Another area of 5G success, according to Mr Ding, is fixed wireless access, with over 80 commercial deployments of the technology by operators at the end of 2021. CCS Insight’s latest forecast projects strong growth in users of 5G fixed wireless access, passing 50 million in 2025. Fixed wireless access can be very valuable to operators: one connection can feed several devices. In mobile-first markets, the technology offers a ready solution compared with investing in cable or fibre connectivity.
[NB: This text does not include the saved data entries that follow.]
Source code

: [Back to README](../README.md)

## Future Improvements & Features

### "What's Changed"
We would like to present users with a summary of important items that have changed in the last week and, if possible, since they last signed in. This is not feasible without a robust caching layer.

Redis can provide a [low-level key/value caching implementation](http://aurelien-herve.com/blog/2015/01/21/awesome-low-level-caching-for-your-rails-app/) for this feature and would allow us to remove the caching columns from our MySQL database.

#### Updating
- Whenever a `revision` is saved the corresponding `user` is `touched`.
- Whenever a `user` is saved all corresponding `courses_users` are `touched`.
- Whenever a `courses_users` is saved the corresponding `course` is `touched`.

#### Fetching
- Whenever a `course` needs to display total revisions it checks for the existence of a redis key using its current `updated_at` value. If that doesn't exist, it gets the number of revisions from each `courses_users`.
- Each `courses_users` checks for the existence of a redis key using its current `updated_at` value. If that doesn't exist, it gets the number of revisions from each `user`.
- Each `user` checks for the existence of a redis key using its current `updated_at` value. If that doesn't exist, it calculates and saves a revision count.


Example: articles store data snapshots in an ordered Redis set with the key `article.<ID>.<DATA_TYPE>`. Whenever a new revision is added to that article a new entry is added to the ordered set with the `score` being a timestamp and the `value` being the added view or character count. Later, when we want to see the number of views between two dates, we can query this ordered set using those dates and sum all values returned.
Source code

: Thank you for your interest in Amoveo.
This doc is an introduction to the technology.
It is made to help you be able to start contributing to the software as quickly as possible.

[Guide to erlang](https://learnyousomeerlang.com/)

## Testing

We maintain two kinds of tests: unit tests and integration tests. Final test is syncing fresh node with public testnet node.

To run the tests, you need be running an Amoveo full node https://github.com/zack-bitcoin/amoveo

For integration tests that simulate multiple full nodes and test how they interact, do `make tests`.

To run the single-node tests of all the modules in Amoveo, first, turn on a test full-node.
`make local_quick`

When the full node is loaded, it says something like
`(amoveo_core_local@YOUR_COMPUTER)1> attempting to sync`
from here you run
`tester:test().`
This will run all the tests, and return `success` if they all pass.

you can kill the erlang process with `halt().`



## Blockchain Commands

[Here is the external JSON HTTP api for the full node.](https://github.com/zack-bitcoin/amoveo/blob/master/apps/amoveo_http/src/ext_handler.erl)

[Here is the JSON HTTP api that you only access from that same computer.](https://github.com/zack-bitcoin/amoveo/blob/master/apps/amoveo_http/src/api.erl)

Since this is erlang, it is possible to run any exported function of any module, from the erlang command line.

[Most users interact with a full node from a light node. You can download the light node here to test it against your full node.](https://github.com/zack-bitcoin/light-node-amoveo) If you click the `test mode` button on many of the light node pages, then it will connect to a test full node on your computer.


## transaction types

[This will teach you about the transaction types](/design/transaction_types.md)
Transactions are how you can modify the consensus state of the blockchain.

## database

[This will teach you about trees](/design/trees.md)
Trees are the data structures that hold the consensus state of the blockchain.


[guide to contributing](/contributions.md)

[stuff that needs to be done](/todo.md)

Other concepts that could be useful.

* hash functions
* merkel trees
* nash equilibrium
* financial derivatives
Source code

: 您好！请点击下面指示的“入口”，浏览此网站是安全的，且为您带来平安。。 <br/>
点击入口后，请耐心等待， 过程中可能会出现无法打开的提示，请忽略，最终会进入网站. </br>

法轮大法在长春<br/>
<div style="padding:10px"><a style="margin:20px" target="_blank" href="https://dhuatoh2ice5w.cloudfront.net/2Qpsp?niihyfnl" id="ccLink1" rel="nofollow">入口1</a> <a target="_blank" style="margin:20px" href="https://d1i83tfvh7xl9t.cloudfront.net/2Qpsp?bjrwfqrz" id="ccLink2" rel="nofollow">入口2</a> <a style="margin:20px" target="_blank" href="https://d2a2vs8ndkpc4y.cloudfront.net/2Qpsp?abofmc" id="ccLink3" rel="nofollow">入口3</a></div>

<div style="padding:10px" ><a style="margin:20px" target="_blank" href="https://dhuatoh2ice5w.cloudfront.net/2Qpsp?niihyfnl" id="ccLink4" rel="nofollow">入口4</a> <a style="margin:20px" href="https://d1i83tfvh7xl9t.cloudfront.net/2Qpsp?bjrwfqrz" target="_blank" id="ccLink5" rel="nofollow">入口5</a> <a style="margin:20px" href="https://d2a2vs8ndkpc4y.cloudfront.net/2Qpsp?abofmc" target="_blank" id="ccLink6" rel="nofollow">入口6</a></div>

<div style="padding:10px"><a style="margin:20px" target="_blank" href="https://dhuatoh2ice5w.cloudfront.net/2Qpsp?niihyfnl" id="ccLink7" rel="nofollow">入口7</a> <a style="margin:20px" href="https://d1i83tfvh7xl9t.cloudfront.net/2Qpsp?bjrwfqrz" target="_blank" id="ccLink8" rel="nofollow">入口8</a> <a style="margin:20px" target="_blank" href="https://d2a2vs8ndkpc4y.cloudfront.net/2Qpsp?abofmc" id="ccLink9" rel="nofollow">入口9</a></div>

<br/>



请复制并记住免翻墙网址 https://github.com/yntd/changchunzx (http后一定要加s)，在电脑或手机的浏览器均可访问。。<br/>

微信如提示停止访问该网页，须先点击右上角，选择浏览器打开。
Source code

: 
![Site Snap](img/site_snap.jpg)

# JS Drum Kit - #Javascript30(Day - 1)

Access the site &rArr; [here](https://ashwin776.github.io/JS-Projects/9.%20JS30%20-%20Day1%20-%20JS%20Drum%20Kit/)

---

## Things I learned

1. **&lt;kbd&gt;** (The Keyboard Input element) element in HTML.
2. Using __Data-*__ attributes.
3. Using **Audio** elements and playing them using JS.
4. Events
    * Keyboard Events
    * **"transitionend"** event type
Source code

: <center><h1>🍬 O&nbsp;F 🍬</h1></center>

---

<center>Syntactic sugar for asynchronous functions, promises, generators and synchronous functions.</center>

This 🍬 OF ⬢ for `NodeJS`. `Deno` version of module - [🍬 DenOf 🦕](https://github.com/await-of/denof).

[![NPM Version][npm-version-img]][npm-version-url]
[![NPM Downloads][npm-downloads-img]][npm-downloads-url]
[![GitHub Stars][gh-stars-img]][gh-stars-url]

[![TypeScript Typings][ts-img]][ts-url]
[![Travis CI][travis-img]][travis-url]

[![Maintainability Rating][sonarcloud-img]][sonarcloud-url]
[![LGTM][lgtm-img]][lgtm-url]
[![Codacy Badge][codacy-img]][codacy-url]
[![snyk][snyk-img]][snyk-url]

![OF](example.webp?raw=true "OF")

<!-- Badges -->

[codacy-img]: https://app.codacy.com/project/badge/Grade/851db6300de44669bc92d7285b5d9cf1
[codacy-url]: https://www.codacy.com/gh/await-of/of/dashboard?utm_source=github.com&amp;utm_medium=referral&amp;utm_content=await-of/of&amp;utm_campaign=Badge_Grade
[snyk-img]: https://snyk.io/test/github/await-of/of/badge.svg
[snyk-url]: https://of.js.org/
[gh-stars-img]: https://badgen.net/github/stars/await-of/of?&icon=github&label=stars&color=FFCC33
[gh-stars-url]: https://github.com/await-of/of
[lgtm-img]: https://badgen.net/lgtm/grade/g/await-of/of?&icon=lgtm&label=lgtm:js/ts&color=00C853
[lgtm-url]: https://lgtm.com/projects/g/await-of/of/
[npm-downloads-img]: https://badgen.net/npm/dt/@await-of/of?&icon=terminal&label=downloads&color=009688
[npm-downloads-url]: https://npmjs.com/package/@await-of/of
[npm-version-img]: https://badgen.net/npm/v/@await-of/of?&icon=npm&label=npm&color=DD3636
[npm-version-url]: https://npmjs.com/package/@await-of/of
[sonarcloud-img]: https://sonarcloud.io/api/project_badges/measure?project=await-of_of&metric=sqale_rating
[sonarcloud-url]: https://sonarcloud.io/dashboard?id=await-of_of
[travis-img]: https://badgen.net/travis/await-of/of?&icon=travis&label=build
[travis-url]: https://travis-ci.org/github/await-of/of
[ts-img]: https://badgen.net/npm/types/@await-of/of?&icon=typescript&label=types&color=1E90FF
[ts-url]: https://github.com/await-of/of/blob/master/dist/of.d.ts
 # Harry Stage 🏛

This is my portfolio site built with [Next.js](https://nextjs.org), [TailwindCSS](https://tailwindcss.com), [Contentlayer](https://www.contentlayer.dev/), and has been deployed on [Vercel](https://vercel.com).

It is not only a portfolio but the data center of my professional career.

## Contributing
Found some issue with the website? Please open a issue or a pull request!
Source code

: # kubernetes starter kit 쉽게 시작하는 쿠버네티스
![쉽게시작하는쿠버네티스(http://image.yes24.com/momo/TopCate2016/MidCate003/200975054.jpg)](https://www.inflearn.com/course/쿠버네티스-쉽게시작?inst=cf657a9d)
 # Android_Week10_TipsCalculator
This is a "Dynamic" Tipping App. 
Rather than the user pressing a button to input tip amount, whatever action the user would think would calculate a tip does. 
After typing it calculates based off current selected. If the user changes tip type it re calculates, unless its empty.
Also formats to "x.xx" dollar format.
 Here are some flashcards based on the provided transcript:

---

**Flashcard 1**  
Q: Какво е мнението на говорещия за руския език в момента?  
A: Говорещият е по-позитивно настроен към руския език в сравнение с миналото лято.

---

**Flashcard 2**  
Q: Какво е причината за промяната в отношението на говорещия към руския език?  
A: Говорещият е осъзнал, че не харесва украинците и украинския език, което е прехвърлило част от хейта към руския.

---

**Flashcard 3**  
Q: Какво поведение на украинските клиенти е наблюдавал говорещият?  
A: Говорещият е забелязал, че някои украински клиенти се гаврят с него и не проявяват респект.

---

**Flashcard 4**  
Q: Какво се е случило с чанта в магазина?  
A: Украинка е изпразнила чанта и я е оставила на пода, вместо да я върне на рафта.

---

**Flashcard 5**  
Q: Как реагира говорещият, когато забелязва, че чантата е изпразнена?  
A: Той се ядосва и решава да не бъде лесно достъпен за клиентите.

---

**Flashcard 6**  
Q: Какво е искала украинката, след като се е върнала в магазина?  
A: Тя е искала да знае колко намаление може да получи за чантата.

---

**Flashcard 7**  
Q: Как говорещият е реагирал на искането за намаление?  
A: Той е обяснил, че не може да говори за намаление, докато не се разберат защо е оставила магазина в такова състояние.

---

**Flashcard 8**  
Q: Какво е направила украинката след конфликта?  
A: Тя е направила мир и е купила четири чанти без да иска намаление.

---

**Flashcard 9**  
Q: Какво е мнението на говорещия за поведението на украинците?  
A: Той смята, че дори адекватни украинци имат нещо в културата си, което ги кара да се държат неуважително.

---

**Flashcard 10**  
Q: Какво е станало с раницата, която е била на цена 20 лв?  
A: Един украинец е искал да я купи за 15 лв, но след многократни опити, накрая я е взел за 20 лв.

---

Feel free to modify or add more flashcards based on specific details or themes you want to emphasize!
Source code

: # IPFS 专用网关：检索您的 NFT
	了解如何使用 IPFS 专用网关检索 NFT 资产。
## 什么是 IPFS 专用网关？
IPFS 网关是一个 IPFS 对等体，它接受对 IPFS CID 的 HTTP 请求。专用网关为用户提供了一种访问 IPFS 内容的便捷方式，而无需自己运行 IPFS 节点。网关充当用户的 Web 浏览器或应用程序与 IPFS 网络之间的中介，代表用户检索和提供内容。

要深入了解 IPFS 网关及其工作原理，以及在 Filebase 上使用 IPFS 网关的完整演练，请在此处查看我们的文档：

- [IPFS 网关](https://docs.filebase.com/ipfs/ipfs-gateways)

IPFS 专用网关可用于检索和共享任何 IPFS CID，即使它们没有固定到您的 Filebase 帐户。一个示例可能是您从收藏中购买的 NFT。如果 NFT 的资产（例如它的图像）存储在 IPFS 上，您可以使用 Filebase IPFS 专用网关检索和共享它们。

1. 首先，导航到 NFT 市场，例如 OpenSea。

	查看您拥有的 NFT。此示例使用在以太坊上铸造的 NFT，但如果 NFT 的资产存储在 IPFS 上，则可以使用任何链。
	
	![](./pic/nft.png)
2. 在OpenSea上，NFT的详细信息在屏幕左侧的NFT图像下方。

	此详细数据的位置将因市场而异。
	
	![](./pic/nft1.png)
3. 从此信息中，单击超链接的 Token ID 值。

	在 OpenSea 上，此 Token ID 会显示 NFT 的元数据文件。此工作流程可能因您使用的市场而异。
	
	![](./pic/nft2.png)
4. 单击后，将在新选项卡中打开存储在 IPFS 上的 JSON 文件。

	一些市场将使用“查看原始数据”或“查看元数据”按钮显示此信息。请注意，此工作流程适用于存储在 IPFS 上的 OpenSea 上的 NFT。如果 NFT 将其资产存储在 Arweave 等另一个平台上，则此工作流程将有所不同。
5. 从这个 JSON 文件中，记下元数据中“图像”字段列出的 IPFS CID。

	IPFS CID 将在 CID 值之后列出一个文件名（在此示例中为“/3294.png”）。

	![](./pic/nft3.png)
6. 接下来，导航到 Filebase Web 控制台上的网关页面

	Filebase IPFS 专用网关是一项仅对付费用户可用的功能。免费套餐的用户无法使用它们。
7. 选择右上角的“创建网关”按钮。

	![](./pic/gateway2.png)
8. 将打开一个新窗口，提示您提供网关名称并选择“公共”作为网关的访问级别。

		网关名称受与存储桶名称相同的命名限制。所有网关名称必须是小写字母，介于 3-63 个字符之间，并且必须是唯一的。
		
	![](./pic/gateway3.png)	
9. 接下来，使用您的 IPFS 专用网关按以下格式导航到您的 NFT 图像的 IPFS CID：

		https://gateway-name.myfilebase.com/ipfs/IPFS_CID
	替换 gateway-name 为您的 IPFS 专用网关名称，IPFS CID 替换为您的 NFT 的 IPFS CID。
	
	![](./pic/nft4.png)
In various industry sectors, Chinese operators — supported by Huawei — had signed over 3,000 5G commercial contracts by the end of 2021, helping generate $3.3 billion of revenue. Mr Ding cited examples such as the use of 5G in coal mines to improve safety, efficiency and worker conditions.

Under the slogan “more bits, less watts”, Mr Ding also promoted how Huawei’s 5G climate strategy can help telecom operators and enterprises. In Poland, for example, the company has helped a local operator reduce carbon emissions by 40% through the deployment of solar power technology at its mobile sites.

Energy consumption for 5G per bit is only 10% of that used by LTE but delivers 30 times more capacity. Because 5G is more energy-efficient, it’s vital for operators to migrate traffic onto 5G networks quickly. This can not only help achieve their own net zero carbon ambitions, but support other sectors in reaching theirs.

In an upbeat speech Li Huidi, executive vice president of China Mobile, said the operator has already deployed more than 700,000 5G base stations, with almost 500,000 tapping its 2.6 GHz frequencies. He said that by the end of 2022, total 5G base stations will have passed 1 million. Expanding, he pointed to strong 5G coverage at the venues used during the recent Winter Olympic Games and good customer experiences when travelling on high-speed trains across China.

Mallik Rao, chief technology officer with Telefonica Germany, said that deploying 5G has helped turn around the operator’s fortunes, enabling it to better compete with Vodafone and Deutsche Telekom. He said that 5G network coverage has already reached 30% of the German population and that this has been achieved without resorting to dynamic spectrum sharing, a technology he said “overpromises and underdelivers” on the 5G experience.

Mr Rao also highlighted the opportunity for operators from private 5G networks, citing a deployment with automotive giant Daimler to help improve production processes.

Alan Loh, innovation and solutions executive manager at Zain, claimed the Saudi operator had “the largest 5G network in the Middle East and Africa” and said it’s the first provider in the region to launch commercial standalone 5G services. Significantly, he pointed to a 30% increase in average spending among 5G customers compared with their 4G counterparts. Nearly 40% of Zain’s mobile data traffic is now carried over 5G, with more than half used for entertainment services such as mobile video and gaming. Impressively, the operator said it has recorded speeds of 2.2 Gbps on the latest smartphones.

Prof Dr Prasit Watanapa shared details of a smart hospital in Siriraj, near Bangkok, Thailand. He described the benefits of employing a combination of 5G, artificial intelligence and the Internet of things, such as real-time patient tracking, remote diagnosis, virtual reality applications to monitor patients’ conditions and the delivery of medicines in unmanned 5G-connected cars.

The event showed how 5G is bringing tangible benefits to mobile operators, industry sectors, and both consumer and enterprise customers. After many years of build-up, it was refreshing to hear how the technology is helping to develop new services in areas such as robotics, fixed wireless access, private networks, extended reality, smart cities and industrial drones. All were important themes at MWC.

But the 5G journey is only just getting started. Network roll-out is accelerating; new spectrum bands are being opened up; and fledgling launches of standalone 5G — bringing a dedicated core no longer anchored in LTE — are set to ramp up in 2022 and 2023. This should herald a new wave of services such as autonomous vehicles, holographic displays, network slicing and the much-vaunted metaverse.

Now’s the time for the mobile industry to capitalize on the technology’s clear potential. Exciting times lie ahead.